Мне не плакалось. И не говорилось. Я просто стоял и смотрел. Знаю же, что святитель Николай все сам видит и всем помогает. Было интересно, что изображение на образе похоже на священника, с которым я только что говорил. Как будто с него писали. Потом я все-таки решился вымолвить два слова:

– Помоги мне!

И поцеловал руку на иконе. И, пятясь, отошел. Посмотрел по сторонам – батюшки нигде не было видно. Под дождем поплелся домой. Жалко, что зонтик забыл взять. Ну я, если честно, и не думал ни про какие зонтики, когда выходил. Не до того было.

От моего подъезда отъезжала неотложка. Консьержка и еще несколько соседок что-то оживленно обсуждали. Я спросил, что случилось?

И Евгения Михайловна с восьмого этажа рассказывает, что пошла в тот самый магазин, где до этого был я.

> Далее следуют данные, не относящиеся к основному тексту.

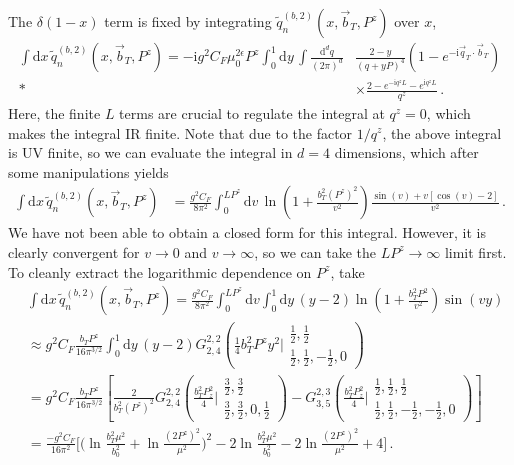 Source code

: \documentclass[11pt,a4paper]{article}
\newcommand{\df}{\mathrm{d}}
\newcommand{\img}{\mathrm{i}}
\newcommand{\eps}{\epsilon}
\newcommand{\nn}{\nonumber}
\newcommand{\Lb}[1]{\ln^{#1}\frac{b_T^2 \mu^2}{b_0^2}}
\newcommand{\bt}{\vec b_T}
\newcommand{\qt}{\vec q_T}
\begin{document}
The $\delta(1-x)$ term is fixed by integrating $\tilde q^{(b,2)}_n(x, \bt, P^z)$ over $x$,
\begin{align}
 \int \df x \, \tilde q^{(b,2)}_n(x, \bt, P^z)
 = -\img g^2 C_F \mu_0^{2\eps} P^z
  \int_0^1 \df y \, \int\frac{\df^d q}{(2\pi)^d} &\frac{2-y}{(q + y P)^4} (1 - e^{-\img \qt \cdot \bt})
  \nn\\*&\times
  \frac{2 - e^{-\img q^z L} - e^{\img q^z L}}{q^z}
\,.\end{align}
Here, the finite $L$ terms are crucial to regulate the integral at $q^z = 0$,
which makes the integral IR finite.
Note that due to the factor $1/q^z$, the above integral is UV finite,
so we can evaluate the integral in $d=4$ dimensions,
which after some manipulations yields
\begin{align} \label{eq:qtmd_b2_4}
 \int \df x \, \tilde q^{(b,2)}_n(x, \bt, P^z) &
 = \frac{g^2 C_F}{8 \pi^2}
  \int_0^{L P^z} \!\!\!\df v \, \ln\left(1 + \frac{b_T^2 (P^z)^2}{v^2}\right)
  \frac{\sin(v) + v [\cos(v) - 2]}{v^2}
\,.\end{align}
We have not been able to obtain a closed form for this integral.
However, it is clearly convergent for $v\to0$ and $v\to\infty$,
so we can take the $L P^z \to\infty$ limit first.
To cleanly extract the logarithmic dependence on $P^z$, take
\begin{align} \label{eq:sail delta approx}
 &\int \df x \, \tilde q^{(b,2)}_n(x, \bt, P^z)
 = \frac{g^2 C_F}{8 \pi^2}
  \int_0^{L P^z} \df v \int_0^1 \df y \,(y-2)
  \ln\left(1 + \frac{b_T^2 P^2}{v^2}\right) \sin(v y)
\nn\\&
 \approx
 g^2 C_F \frac{b_T P^z}{16 \pi^{3/2}} \int_0^1 \df y \, (y-2)
 G_{2,4}^{2,2} \left(
 \frac{1}{4} b_T^2 P^z y^2 \Bigg|
 \begin{matrix}\frac{1}{2} , \frac{1}{2} \\
 \frac{1}{2}, \frac{1}{2}, -\frac{1}{2}, 0
 \end{matrix}\right)
\nn\\&
 = g^2 C_F \frac{b_T P^z}{16 \pi^{3/2}} \left[
  \frac{2}{b_T^2 (P^z)^2}
  G_{2,4}^{2,2} \left(
  \frac{b_T^2 P_z^2}{4} \Bigg|
  \begin{matrix}\frac{3}{2} , \frac{3}{2} \\
  \frac{3}{2}, \frac{3}{2}, 0, \frac{1}{2}
  \end{matrix}\right)
 -
  G_{3,5}^{2,3} \left(
  \frac{b_T^2 P_z^2}{4} \Bigg|
  \begin{matrix}\frac{1}{2} , \frac{1}{2} , \frac{1}{2} \\
  \frac{1}{2}, \frac{1}{2}, -\frac{1}{2}, -\frac{1}{2} , 0
  \end{matrix}\right) \right]
\nn\\&
 = \frac{-g^2 C_F}{16\pi^2} \biggl[ \biggl(\Lb{} + \ln\frac{(2P^z)^2}{\mu^2}\biggr)^2
   - 2 \Lb{} -2 \ln\frac{(2P^z)^2}{\mu^2} + 4 \biggr]
\,.\end{align}
\end{document}

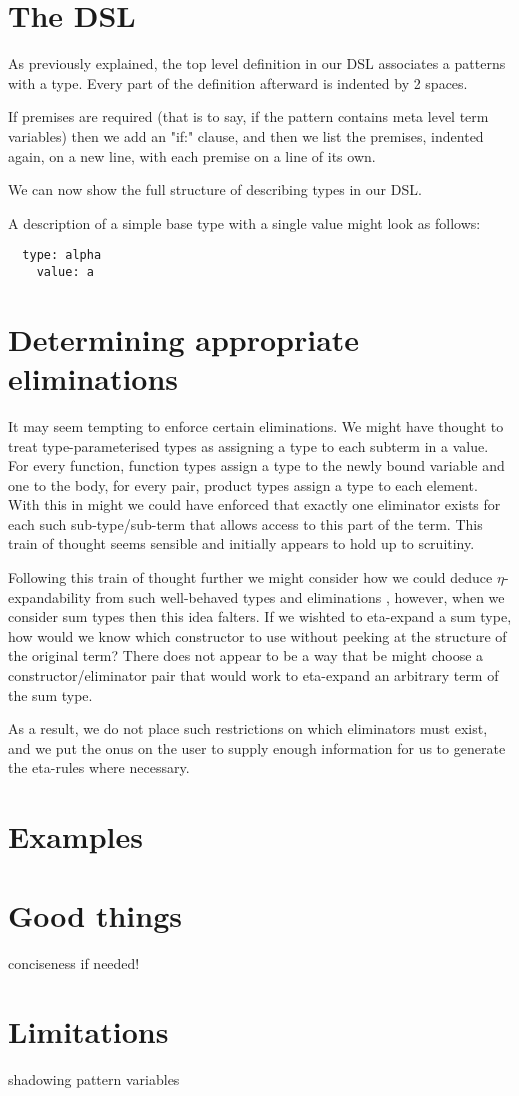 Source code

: \section{The DSL}

As previously explained, the top level definition in our DSL
associates a patterns with a type. Every part of the definition
afterward is indented by 2 spaces.

If premises are required (that is to say, if the pattern contains meta
level term variables) then we add an "if:" clause, and then we list
the premises, indented again, on a new line, with each premise on a
line of its own.

We can now show the full structure of describing types in our DSL.

A description of a simple base type with a single value might look as
follows:

\begin{BVerbatim}
  type: alpha
    value: a
\end{BVerbatim}


\section{Determining appropriate eliminations}
\label{appr-elim}

It may seem tempting to enforce certain eliminations. We might have
thought to treat type-parameterised types as assigning a type to each
subterm in a value. For every function, function types assign a type to
the newly bound variable and one to the body, for every pair, product
types assign a type to each element. With this in might we could have
enforced that exactly one eliminator exists for each such
sub-type/sub-term that allows access to this part of the term. This
train of thought seems sensible and initially appears to hold up to
scruitiny.

Following this train of thought further we might consider how we could
deduce $\eta$-expandability from such well-behaved types and
eliminations , however, when we consider sum types then this idea
falters. If we wishted to eta-expand a sum type, how would we know
which constructor to use without peeking at the structure of the
original term? There does not appear to be a way that be might choose
a constructor/eliminator pair that would work to eta-expand an
arbitrary term of the sum type.

As a result, we do not place such restrictions on which eliminators
must exist, and we put the onus on the user to supply enough
information for us to generate the eta-rules where necessary.

\section{Examples}

\section{Good things}

conciseness if needed!

\section{Limitations}

shadowing pattern variables
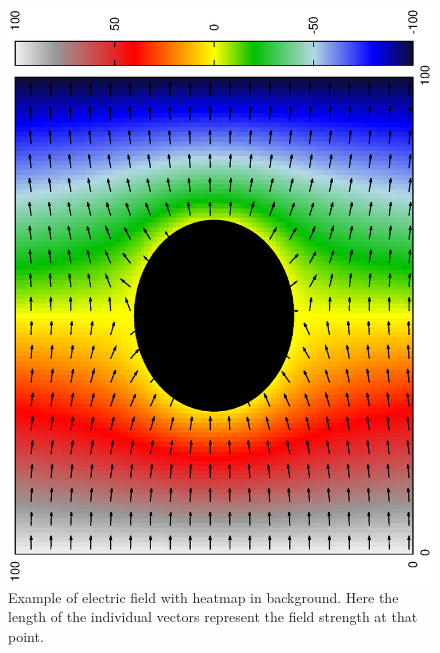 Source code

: \documentclass[aps,twocolumn,pre,nofootinbib,10pt]{revtex4-1}
\begin{document}
\begin{figure}[h]
\begin{center}
\includegraphics[height=\breite \columnwidth,angle=-90]{efield.ps}
\caption{Example of electric field with heatmap in background. Here the length of the individual vectors represent the field strength at that point.}
\label{efield}
\end{center}
\end{figure}

\clearpage
\end{document}
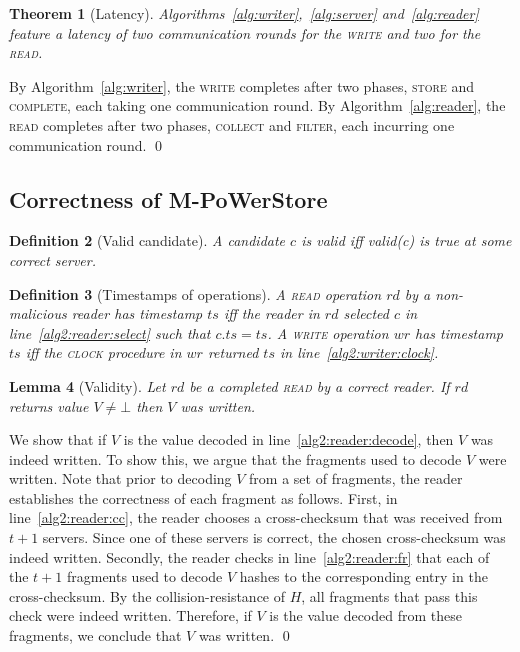 \documentclass[10pt,conference,compsocconf]{IEEEtran}
\newcommand{\mprotocol}{M-PoWerStore}
\newcommand{\complete}{\textsc{complete}}
\newtheorem{defn}{Definition}[section]
\newtheorem{la}[defn]{Lemma}
\newtheorem{theo}[defn]{Theorem}
\newenvironment{prooff}{\vspace{1ex}\noindent{\bf Proof:}\hspace{0.5em}}
	{\hfill\qed\vspace{1em}}
\begin{document}
\begin{theo}[Latency]
Algorithms~\ref{alg:writer},~\ref{alg:server} and~\ref{alg:reader} feature a latency of \emph{two} communication rounds for the \textsc{write} and \emph{two} for the \textsc{read}.
\end{theo}
\begin{prooff} By Algorithm~\ref{alg:writer}, the \textsc{write} completes after two phases, \textsc{store} and \textsc{\complete}, each taking one communication round. By Algorithm~\ref{alg:reader}, the \textsc{read} completes after two phases, \textsc{collect} and \textsc{filter}, each incurring one communication round.
\end{prooff}

\subsection{Correctness of \mprotocol}

\begin{defn}[Valid candidate] \label{def2:validcand}
A candidate $c$ is \emph{valid} iff \emph{\textsf{valid}(c)} is true at some correct server.
\end{defn}

\begin{defn}[Timestamps of operations]
A \textsc{read} operation $rd$ by a non-malicious reader has timestamp $ts$ iff the reader in $rd$ selected $c$
in line~\ref{alg2:reader:select} such that $c.ts = ts$. A \textsc{write} operation $wr$ has timestamp $ts$ iff the \textsc{clock} procedure in $wr$ returned $ts$ in line~\ref{alg2:writer:clock}.
\end{defn}

\begin{la}[Validity]\label{la2:validity}
Let $rd$ be a completed \textsc{read} by a correct reader. If $rd$ returns value $V \neq \bot$ then $V$ was written.
\end{la}
\begin{prooff} We show that if $V$ is the value decoded in line~\ref{alg2:reader:decode}, then $V$ was indeed written. To show this, we argue that the fragments used to decode $V$ were written. Note that prior to decoding $V$ from a set of fragments, the reader establishes the correctness of each fragment as follows. First, in line~\ref{alg2:reader:cc}, the reader chooses a cross-checksum that was received from $t+1$ servers. Since one of these servers is correct, the chosen cross-checksum was indeed written. Secondly, the reader checks in line~\ref{alg2:reader:fr} that each of the $t+1$ fragments used to decode $V$ hashes to the corresponding entry in the cross-checksum.  By the collision-resistance of $H$, all fragments that pass this check were indeed written. Therefore, if $V$ is the value decoded from these fragments, we conclude that $V$ was written.
\end{prooff}
\end{document}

На улице к ней пристал насквозь промокший, трясущийся от холода алкаш, стал предлагать курицу «хотя бы за тридцать рублей». Она пыталась от него отделаться, тогда он вложил ей в руки эту курицу со словами:

– Бери, мать! Бери бесплатно.

И ушел.

Вот с этим приобретением она вернулась домой. А дома дочка Жанна ей выговаривает:

– Вот кто теперь эту курицу будет есть? Где ее твой алкаш взял? Может, она испортилась?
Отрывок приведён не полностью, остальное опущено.